Bimini was six years old when that article was originally published and has had to deal with derogatory terms like that all their life. "I had a lot of shame growing up, trying to understand who I was in a world that was telling me who I was. Those words held a lot of power. They make you feel smaller, and you start to believe you need to become a version of yourself that is more palatable for society to understand."
'Tank Top Bum Boys' is about taking back those hateful terms. "The world is rooted in shame, but fuck that. You only get one shot at life, so, as long as you're nice and not a dickhead, live how you want to live. I look great in a tank top, I like boys, and I like bums," they grin. "It's a rage track. It's about reclamation, but it's also silly," explains Bimini, who knows joy is an important part of protest and there's no better way to bring people than with a cathartic, giddy electro-cunt-punk banger. "We're in such a horrible time, we need a bit more love and a bit more unity."
"I want equality for everyone, but you can't get there if people are denying the rights of others," they say, highlighting the way that trans people and migrants have been villainised with increased venom in recent months. "We really need to prioritise where we put our energy and anger. The reason you're struggling to pay rent is because of the billionaires who are in these positions of power [across the government and in the media]. Everyone who stands for freedom of speech and freedom of existence needs to rally together."
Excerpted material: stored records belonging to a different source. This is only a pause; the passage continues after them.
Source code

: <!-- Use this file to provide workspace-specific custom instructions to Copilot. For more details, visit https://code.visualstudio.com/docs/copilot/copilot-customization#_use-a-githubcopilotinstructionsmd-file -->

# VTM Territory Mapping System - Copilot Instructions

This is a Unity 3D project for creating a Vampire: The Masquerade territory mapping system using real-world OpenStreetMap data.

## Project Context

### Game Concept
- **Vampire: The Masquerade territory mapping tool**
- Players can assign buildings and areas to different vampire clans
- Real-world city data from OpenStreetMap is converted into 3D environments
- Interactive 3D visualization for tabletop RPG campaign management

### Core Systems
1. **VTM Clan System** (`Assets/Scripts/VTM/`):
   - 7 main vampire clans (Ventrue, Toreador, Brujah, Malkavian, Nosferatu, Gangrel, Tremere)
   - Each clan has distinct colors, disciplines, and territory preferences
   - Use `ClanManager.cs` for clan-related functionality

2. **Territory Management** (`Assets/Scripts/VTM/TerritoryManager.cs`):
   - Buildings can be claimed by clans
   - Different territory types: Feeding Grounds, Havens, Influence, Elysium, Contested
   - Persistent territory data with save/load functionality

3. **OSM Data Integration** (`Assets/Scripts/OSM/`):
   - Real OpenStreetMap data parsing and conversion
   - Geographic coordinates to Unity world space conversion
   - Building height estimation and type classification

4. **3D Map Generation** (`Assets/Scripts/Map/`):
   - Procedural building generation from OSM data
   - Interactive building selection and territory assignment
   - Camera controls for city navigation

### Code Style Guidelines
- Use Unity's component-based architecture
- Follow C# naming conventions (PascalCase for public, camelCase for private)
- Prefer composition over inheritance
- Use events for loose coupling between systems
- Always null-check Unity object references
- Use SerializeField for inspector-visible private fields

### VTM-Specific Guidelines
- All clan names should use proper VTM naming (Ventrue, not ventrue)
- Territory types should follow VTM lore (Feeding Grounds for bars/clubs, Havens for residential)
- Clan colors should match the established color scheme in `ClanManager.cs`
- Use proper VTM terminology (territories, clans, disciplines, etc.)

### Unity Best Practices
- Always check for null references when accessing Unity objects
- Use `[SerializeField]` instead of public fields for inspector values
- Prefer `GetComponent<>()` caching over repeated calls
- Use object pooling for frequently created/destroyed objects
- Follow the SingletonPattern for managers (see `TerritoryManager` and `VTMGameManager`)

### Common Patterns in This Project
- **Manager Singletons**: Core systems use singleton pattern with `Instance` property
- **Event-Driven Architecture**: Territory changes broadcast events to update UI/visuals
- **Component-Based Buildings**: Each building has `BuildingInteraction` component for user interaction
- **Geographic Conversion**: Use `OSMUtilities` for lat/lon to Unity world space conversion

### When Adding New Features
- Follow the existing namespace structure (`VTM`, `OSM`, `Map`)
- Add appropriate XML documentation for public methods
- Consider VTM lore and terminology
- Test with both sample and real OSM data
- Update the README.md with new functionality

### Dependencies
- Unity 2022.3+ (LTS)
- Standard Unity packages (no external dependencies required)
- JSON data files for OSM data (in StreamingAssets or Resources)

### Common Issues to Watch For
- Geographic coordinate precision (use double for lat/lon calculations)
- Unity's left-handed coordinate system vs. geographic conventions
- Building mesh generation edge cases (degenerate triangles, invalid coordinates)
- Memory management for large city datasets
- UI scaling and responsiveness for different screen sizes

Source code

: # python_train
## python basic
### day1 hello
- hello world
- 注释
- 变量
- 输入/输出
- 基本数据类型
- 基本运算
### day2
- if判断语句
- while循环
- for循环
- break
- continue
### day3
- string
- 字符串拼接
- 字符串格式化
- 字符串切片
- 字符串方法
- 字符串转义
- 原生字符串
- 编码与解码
"The world is rooted in shame, but fuck that"
— Bimini
'Tank Top Bum Boys' comes after Bimini hopped on a remix of Kate Nash's furious pro-trans anthem 'GERM' and they called Donald Trump a "bitch” on Planningtorock's 'Let's Talk About Gender Baby'. "This whole era is no holds barred," they say. "Music is meant to make you feel something. Hopefully, 'Tank Top Bum Boys' makes you feel engaged. Those who will get it, will get it. And if you don't, you don't."
The unapologetic track has already become a highlight in Bimini's electric, chaotic, cathartic live show, which has been so validating. It's a world away from feeling restrained and held back when they were still with a major label. "I did feel like I couldn't say all the things I wanted to say." Whenever they went into the studio, the conversation always started with talk about which other artists they should be emulating, or how best to get on Radio 1. "Now there are no limits on what I can do," they say. "And this is always what I wanted to be doing – experimenting and not playing it safe. If you try to be for everyone, then you're not actually standing for anything."
Bimini's single 'Tank Top Bum Boys' is out now.